Luo Ping (羅聘 (罗聘, Luó Pìn, Lo P'ing) 1733 – 1799) was a Chinese painter of the Qing Dynasty who lived in Ganquan (甘泉; present-day Yangzhou, Jiangsu). His courtesy name was Dunfu (遯夫) and his pseudonyms were Liangfeng (兩峰; Liǎngfēng; lit. "Two Peaks") and Huazhisi Seng (花之寺僧; Huāzhisì Sēng; lit. "Monk of the Temple of Flowers"). He studied painting under Jin Nong and developed a unique personal style. He painted people, Buddhist images, plum with bamboo, flowers, and scenery paintings. He refused government service to live a life of poverty selling paintings. He was the youngest of the Eight Eccentrics of Yangzhou.

Luo Ping's life began with loss and sadness. His father died when Luo was just one year old, and his mother soon after. But from an early age the youth orphan was recognized as a talented poet and gained admission to the exclusive artistic circles of his home town, Yangzhou. At nineteen he married - for love—the poet and painter Fang Wanyi (方婉儀, 1732–1779). Their daughter and two sons (Yǔnshào, 允绍, and Yǔnzuǎn, 允缵) also went on to become artists. All painted plum blossoms, the family trade mark (罗家梅派).
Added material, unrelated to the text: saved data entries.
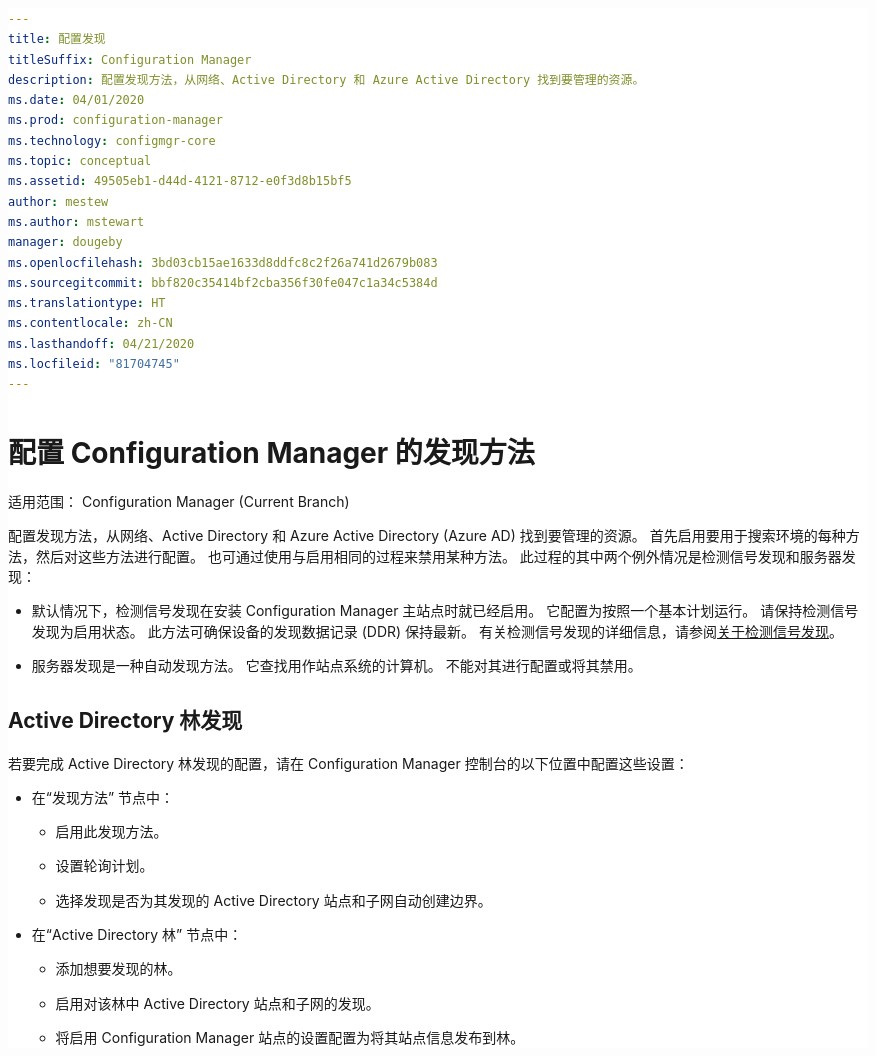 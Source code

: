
 ```yaml
---
title: 配置发现
titleSuffix: Configuration Manager
description: 配置发现方法，从网络、Active Directory 和 Azure Active Directory 找到要管理的资源。
ms.date: 04/01/2020
ms.prod: configuration-manager
ms.technology: configmgr-core
ms.topic: conceptual
ms.assetid: 49505eb1-d44d-4121-8712-e0f3d8b15bf5
author: mestew
ms.author: mstewart
manager: dougeby
ms.openlocfilehash: 3bd03cb15ae1633d8ddfc8c2f26a741d2679b083
ms.sourcegitcommit: bbf820c35414bf2cba356f30fe047c1a34c5384d
ms.translationtype: HT
ms.contentlocale: zh-CN
ms.lasthandoff: 04/21/2020
ms.locfileid: "81704745"
---
```

# <a name="configure-discovery-methods-for-configuration-manager"></a>配置 Configuration Manager 的发现方法

适用范围：  Configuration Manager (Current Branch)

配置发现方法，从网络、Active Directory 和 Azure Active Directory (Azure AD) 找到要管理的资源。 首先启用要用于搜索环境的每种方法，然后对这些方法进行配置。 也可通过使用与启用相同的过程来禁用某种方法。 此过程的其中两个例外情况是检测信号发现和服务器发现：  

-  默认情况下，检测信号发现在安装 Configuration Manager 主站点时就已经启用。 它配置为按照一个基本计划运行。 请保持检测信号发现为启用状态。 此方法可确保设备的发现数据记录 (DDR) 保持最新。 有关检测信号发现的详细信息，请参阅[关于检测信号发现](about-discovery-methods.md#bkmk_aboutHeartbeat)。  

-  服务器发现是一种自动发现方法。 它查找用作站点系统的计算机。 不能对其进行配置或将其禁用。  


## <a name="active-directory-forest-discovery"></a><a name="BKMK_ConfigADForestDisc"></a> Active Directory 林发现  

若要完成 Active Directory 林发现的配置，请在 Configuration Manager 控制台的以下位置中配置这些设置：  

- 在“发现方法”  节点中：

  - 启用此发现方法。  

  - 设置轮询计划。  

  - 选择发现是否为其发现的 Active Directory 站点和子网自动创建边界。  

- 在“Active Directory 林”  节点中：

  - 添加想要发现的林。  

  - 启用对该林中 Active Directory 站点和子网的发现。  

  - 将启用 Configuration Manager 站点的设置配置为将其站点信息发布到林。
Five years after his marriage Luo met the man who would change his life. This was the nationally renowned poet, artist and bon vivant Jin Nong (1687–1763). The 70-year-old master took a great liking to the talented young man, who was in turn inspired by the emotional and expressive art of his mentor. Luo also painted pictures for Jin Nong, who signed them with his own name and sold them. When, after 6 years of this close collaboration, Jin Nong died, Luo buried his teacher with as much reverence as if it were the funeral of his own father.

In the second half of his life, Luo often visited the capital, Beijing, where he caused a sensation in the fashionable cultural scene. On to a long painting scroll which he showed to everyone, he had painted ghosts and claimed to have seen such creatures with his own eyes: "Some expose teeth like melon seeds, and have fingers large as thighs." Luo died, highly esteemed, at the age of sixty-six. Throughout his life he saw himself as an austere Buddhist and signed his works with the name "Monk of the Temple of Flowers".